Curioso que, enquanto o primeiro filme adapta da história do livro "Enola Holmes - O Caso do Marquês Desaparecido" este alega adaptar o segundo livro, "Enola Holmes - O Caso da Senhorita Canhota" (livros de Nancy Springer). Só que também alegam se inspirar em fatos reais (sendo que Sherlock e Enola são personagens totalmente fictícios) de uma Revolução Feminina história do século 19... só que as duas adaptações não convencem.


Desde já adianto que não conheço as obras literárias, nem jamais as li.

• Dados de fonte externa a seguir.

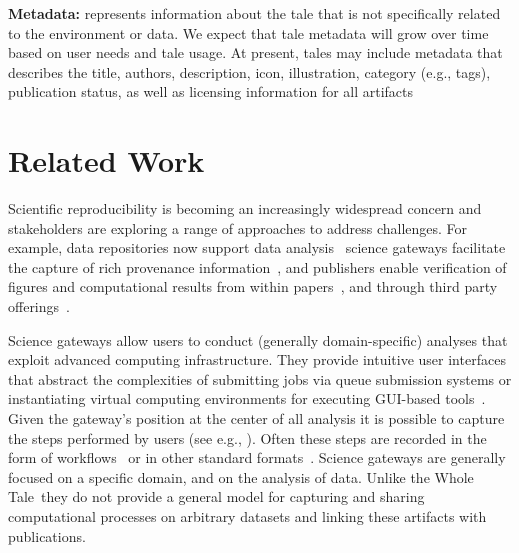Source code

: \documentclass[review]{elsarticle}
\newcommand{\wt}{Whole\,Tale}
\begin{document}
\textbf{Metadata:} represents information about the tale that is
not specifically related to the environment or data. We expect
that tale metadata will grow over time based on user needs and 
tale usage.  At present, tales may include metadata that describes
the title, authors, description, icon, illustration, category (e.g., tags), publication status, as well as licensing information for all artifacts~\cite{stodden_legal_2009}


 
 
 
\section{Related Work}\label{sec:relatedwork}

Scientific reproducibility is becoming an increasingly widespread
concern and stakeholders are exploring a range of 
approaches to address challenges. For example, 
data repositories now support data analysis~\cite{SciServer,TerraRef} 
science gateways facilitate the capture of rich provenance
information~\cite{gesing15gateways},
and publishers enable verification of figures and computational 
results from within papers~\cite{shen14notebooks}, and through third party offerings~\cite{5872076, 10.1109/ICCV.2013.101}. 

Science gateways allow users to conduct (generally domain-specific) analyses that exploit
advanced computing infrastructure. They provide intuitive user interfaces that abstract
the complexities of submitting jobs via queue submission systems or
instantiating virtual computing environments for executing GUI-based tools~\cite{mclennan10hub}. Given the gateway's position at the
center of all analysis it is possible
to capture the steps performed by users (see e.g., \cite{DBLP:journals/corr/JamesWS14}). Often these steps
are recorded in the form of workflows~\cite{goecks10galaxy}
or in other standard formats~\cite{prov-dm}.
Science gateways are generally focused on a specific domain, and 
on the analysis of data. Unlike the \wt\ they do
not provide a general model for capturing and sharing computational processes 
on arbitrary datasets and linking these artifacts with publications.
\end{document}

Mas como continuação cinematográfica fica evidente que optaram por usar o livro apenas como "pano de fundo", sendo que o real objetivo aqui era dar mais destaques pras originalidades e acertos do primeiro filme, e tentar surfar na onda dele.

Tanto que, reutilizam personagens já sem a menor relevância, forçando participações gratuitas que acabam sobrando, e isto vale pra personagens antes de destaque, como a Mãe de Enola, por exemplo, que no atual enredo parece não se encaixar mais.

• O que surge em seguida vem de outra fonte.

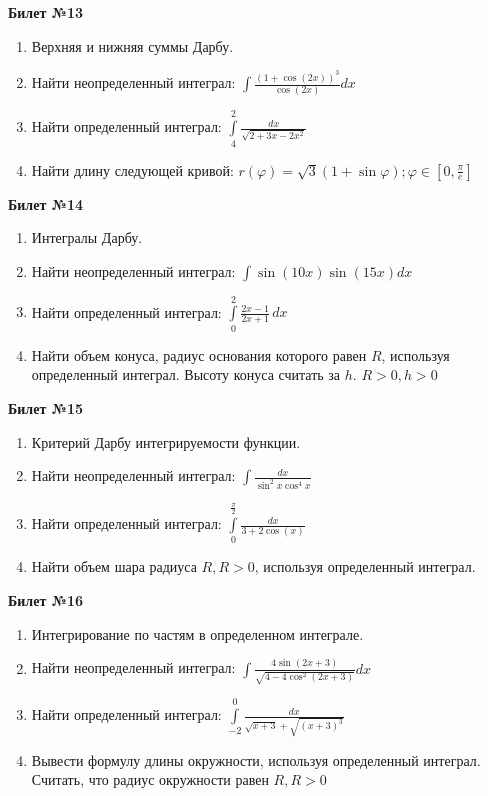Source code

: \documentclass[a4paper, 12pt]{article}
\begin{document}
\begin{center}
	\textbf{Билет №13}
\end{center}
\begin{enumerate}
	\item Верхняя и нижняя суммы Дарбу.
	\item Найти неопределенный интеграл: $\displaystyle \int{\frac{(1 + \cos(2x))^3}{\cos(2x)}dx}$
	\item Найти определенный интеграл: $\displaystyle \int\limits_{4}^{2} \frac{dx}{\sqrt{2 + 3x - 2x^2}}$
	\item Найти длину следующей кривой: $\displaystyle r(\varphi) = \sqrt{3}(1+\sin{\varphi}); \varphi \in \left[0, \frac{\pi}{e}\right]$
\end{enumerate}

\begin{center}
	\textbf{Билет №14}
\end{center}
\begin{enumerate}
	\item Интегралы Дарбу.
	\item Найти неопределенный интеграл: $\displaystyle \int{\sin(10x) \sin(15x) dx}$
	\item Найти определенный интеграл: $\displaystyle \int\limits_0^2 \frac{2x - 1}{2x + 1}\,dx$
	\item Найти объем конуса, радиус основания которого равен $R$, используя определенный интеграл. Высоту конуса считать за $h$. $\displaystyle R > 0, h> 0$
\end{enumerate}
\newpage
\begin{center}
	\textbf{Билет №15}
\end{center}
\begin{enumerate}
	\item Критерий Дарбу интегрируемости функции.
	\item Найти неопределенный интеграл: $\displaystyle \int{\frac{dx}{\sin^2 x \cos^4 x}}$
	\item Найти определенный интеграл: $\displaystyle \int\limits_{0}^{\frac{\pi}{2}} \frac{dx}{3 + 2 \cos(x)}$
	\item Найти объем шара радиуса $R, R > 0$, используя определенный интеграл.
\end{enumerate}

\begin{center}
	\textbf{Билет №16}
\end{center}
\begin{enumerate}
	\item Интегрирование по частям в определенном интеграле.
	\item Найти неопределенный интеграл: $\displaystyle \int{\frac{4 \sin(2x+3)}{\sqrt{4 - 4\cos^2(2x+3)}}dx}$
	\item Найти определенный интеграл: $\displaystyle \int\limits_{-2}^{0} \frac{dx}{\sqrt{x+3}+\sqrt{(x+3)^{3}}}$
	\item Вывести формулу длины окружности, используя определенный интеграл. Считать, что радиус окружности равен $R, R>0$ 
\end{enumerate}
\end{document}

Lembro-me que o grande foco no primeiro filme era o mistério sobre a mãe dela e seu paradeiro, ao resolver esse mistério (em paralelo ao principal, do tal Marquês sumido e suas problemáticas políticas e familiares) fica estabelecido que a mamãe Holmes não participaria mais, tendo sua influência sobre seus filhos (principalmente Enola, com quem ela mais conviveu e pôde educar) já encerrada, seguindo sua vida.

Aqui, ela retorna pra absolutamente nada. Apenas retorna como personagem observador que parece ter mais tempo pra seguir a filha do que continuar sues protestos e objetivos próprios, assim como disse que faria. 


Mas, nem é apenas na história que sua participação soa forçada. Enola constantemente tem flashbacks de ensinamentos de sua mãe, como no primeiro filme, mas dessa vez eles não são peças pra explicar quem Enola é, ou as origens de seus modos peculiares; aqui eles são tutoriais de táticas que Enola usará pra se salvar posteriormente.

São conselhos, alguns repetidos do longa anterior, outros adicionando eventos (não citados antes), que só servem mesmo pra entregar pistas amplamente forjadas, pro grandioso terceiro ato.


Enola mesmo perdeu aquele charme de "semi-quebra" da quarta parede, encarando a tela em momentos específicos e nos comunicando, verbalmente ou não, seus pensamentos reais. Agora, isso ocorre sim, mas muito mais vezes do que realmente deveria. 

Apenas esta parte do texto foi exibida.